─── Material for the task ───

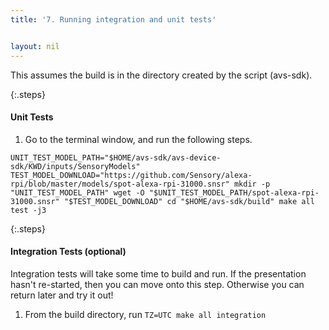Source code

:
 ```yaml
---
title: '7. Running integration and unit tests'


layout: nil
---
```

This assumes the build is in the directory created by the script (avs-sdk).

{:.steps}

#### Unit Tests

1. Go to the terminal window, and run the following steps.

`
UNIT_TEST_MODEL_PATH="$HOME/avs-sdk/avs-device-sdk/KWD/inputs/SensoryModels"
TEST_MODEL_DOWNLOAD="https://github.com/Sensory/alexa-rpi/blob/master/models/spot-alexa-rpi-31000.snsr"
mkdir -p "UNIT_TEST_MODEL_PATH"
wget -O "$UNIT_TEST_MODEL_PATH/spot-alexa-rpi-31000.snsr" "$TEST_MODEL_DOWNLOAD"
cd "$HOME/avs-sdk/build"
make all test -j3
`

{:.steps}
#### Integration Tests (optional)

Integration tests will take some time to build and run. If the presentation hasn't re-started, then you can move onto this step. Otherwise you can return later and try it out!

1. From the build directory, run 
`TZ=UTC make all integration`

───
─── Material for the task ───

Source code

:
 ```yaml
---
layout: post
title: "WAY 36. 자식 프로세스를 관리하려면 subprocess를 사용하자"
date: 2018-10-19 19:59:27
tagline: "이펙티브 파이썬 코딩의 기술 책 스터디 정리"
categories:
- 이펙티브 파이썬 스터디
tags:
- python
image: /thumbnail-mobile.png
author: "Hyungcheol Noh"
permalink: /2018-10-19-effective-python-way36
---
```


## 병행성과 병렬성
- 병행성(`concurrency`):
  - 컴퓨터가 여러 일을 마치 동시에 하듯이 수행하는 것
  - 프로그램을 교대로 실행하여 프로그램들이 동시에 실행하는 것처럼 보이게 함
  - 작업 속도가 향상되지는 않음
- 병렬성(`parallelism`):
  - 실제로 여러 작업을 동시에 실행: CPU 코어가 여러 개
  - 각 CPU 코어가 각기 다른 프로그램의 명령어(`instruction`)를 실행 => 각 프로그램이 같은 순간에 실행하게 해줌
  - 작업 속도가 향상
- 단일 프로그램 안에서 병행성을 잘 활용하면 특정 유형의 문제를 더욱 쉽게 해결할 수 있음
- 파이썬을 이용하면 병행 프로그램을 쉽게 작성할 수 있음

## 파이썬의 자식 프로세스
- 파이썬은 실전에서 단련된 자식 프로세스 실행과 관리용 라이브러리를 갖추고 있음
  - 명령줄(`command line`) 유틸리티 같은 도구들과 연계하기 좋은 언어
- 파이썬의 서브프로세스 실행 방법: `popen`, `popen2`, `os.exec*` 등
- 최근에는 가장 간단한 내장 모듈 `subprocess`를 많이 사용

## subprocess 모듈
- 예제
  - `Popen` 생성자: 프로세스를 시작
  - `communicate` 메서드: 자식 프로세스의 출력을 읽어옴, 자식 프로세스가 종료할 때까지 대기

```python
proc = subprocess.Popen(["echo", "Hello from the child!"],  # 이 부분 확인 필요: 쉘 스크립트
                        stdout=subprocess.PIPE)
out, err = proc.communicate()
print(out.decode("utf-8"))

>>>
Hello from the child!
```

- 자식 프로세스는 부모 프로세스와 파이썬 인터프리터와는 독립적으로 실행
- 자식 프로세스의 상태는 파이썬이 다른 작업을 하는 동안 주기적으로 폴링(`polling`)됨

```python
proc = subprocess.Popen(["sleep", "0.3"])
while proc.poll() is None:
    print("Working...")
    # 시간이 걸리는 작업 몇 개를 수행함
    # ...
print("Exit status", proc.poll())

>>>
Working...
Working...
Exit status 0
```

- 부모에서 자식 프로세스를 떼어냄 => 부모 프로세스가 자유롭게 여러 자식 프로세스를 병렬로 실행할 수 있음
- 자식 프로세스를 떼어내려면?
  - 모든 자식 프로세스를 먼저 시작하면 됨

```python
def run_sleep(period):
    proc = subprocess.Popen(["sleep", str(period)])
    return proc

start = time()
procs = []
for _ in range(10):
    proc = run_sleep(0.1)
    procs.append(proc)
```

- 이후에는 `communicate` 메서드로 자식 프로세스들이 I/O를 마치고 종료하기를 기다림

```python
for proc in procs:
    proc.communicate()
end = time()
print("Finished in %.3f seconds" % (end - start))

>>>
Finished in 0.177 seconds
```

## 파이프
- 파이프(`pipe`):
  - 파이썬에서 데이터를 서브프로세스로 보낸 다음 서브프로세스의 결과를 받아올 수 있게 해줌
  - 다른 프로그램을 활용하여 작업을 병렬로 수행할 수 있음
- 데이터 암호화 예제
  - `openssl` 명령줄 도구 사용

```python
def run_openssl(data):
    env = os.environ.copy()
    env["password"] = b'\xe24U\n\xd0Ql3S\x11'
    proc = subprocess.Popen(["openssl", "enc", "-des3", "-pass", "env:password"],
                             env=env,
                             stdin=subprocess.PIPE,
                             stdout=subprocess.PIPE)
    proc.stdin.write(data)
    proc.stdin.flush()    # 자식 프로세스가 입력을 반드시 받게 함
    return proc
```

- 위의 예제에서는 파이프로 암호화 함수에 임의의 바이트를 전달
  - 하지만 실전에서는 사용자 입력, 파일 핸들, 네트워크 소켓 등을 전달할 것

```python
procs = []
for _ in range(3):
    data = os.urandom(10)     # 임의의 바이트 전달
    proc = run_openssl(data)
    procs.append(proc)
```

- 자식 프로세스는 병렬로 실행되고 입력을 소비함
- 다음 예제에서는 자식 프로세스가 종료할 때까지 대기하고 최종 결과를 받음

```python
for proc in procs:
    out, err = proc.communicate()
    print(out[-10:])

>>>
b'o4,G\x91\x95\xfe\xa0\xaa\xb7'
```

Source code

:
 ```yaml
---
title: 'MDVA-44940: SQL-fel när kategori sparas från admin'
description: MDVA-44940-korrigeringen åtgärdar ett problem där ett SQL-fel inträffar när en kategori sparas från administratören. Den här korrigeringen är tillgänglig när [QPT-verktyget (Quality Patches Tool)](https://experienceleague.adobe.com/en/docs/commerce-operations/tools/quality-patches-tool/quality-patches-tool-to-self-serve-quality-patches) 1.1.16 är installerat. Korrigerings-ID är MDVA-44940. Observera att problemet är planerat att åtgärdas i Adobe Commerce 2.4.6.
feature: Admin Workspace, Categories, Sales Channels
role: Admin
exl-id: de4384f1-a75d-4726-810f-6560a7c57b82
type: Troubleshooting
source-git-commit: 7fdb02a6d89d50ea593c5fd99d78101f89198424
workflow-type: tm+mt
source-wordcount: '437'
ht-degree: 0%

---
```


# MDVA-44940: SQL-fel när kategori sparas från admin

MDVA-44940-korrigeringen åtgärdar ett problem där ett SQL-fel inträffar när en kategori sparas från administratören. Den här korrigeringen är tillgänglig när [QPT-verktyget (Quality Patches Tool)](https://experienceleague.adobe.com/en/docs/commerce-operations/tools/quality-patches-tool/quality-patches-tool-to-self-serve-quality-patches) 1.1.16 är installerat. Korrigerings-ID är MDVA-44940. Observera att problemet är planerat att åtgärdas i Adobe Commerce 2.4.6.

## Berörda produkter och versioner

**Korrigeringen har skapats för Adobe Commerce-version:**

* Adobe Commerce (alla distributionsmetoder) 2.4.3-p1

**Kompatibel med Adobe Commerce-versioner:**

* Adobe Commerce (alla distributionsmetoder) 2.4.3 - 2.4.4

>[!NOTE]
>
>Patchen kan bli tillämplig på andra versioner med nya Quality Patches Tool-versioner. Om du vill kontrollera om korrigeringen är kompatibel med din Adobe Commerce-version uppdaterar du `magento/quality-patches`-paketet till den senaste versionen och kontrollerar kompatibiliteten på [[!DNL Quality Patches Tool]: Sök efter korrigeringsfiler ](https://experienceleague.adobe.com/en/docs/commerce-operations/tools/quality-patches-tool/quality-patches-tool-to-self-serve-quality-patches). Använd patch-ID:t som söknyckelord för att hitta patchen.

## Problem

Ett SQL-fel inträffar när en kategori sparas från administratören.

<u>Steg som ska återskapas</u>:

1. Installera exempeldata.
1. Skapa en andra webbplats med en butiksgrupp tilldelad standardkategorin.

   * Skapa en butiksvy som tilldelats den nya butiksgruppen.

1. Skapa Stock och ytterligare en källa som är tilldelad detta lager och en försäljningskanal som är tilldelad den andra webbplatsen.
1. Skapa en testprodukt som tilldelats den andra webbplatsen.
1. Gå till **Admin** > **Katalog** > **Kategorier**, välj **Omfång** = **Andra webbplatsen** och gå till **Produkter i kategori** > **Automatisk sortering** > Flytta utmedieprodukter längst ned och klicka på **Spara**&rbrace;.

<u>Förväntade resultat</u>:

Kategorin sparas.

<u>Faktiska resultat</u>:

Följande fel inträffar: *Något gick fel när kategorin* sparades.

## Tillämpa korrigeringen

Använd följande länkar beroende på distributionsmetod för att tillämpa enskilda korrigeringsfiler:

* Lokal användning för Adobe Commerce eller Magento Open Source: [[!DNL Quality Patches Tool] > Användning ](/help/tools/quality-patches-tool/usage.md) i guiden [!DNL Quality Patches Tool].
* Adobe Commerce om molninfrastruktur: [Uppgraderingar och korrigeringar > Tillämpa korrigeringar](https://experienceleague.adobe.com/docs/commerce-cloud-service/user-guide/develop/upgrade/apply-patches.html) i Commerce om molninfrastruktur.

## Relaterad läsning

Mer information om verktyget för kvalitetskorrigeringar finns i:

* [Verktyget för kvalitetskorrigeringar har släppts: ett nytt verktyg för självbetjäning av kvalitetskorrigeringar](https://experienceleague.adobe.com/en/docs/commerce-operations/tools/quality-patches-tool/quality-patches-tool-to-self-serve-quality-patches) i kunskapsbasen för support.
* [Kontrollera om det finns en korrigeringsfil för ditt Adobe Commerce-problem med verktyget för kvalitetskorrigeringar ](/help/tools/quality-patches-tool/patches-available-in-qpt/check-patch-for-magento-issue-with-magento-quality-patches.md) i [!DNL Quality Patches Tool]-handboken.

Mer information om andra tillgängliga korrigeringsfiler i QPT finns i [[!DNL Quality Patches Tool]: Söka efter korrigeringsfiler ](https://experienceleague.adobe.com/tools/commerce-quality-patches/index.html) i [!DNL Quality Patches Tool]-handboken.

───

What you have to do → Return only the part of the records above that opens with the line containing "1. Installera exempeldata." and closes with the line containing "1. Skapa en testprodukt", ends included.

Response area →
1. Installera exempeldata.
1. Skapa en andra webbplats med en butiksgrupp tilldelad standardkategorin.

   * Skapa en butiksvy som tilldelats den nya butiksgruppen.

1. Skapa Stock och ytterligare en källa som är tilldelad detta lager och en försäljningskanal som är tilldelad den andra webbplatsen.
1. Skapa en testprodukt som tilldelats den andra webbplatsen.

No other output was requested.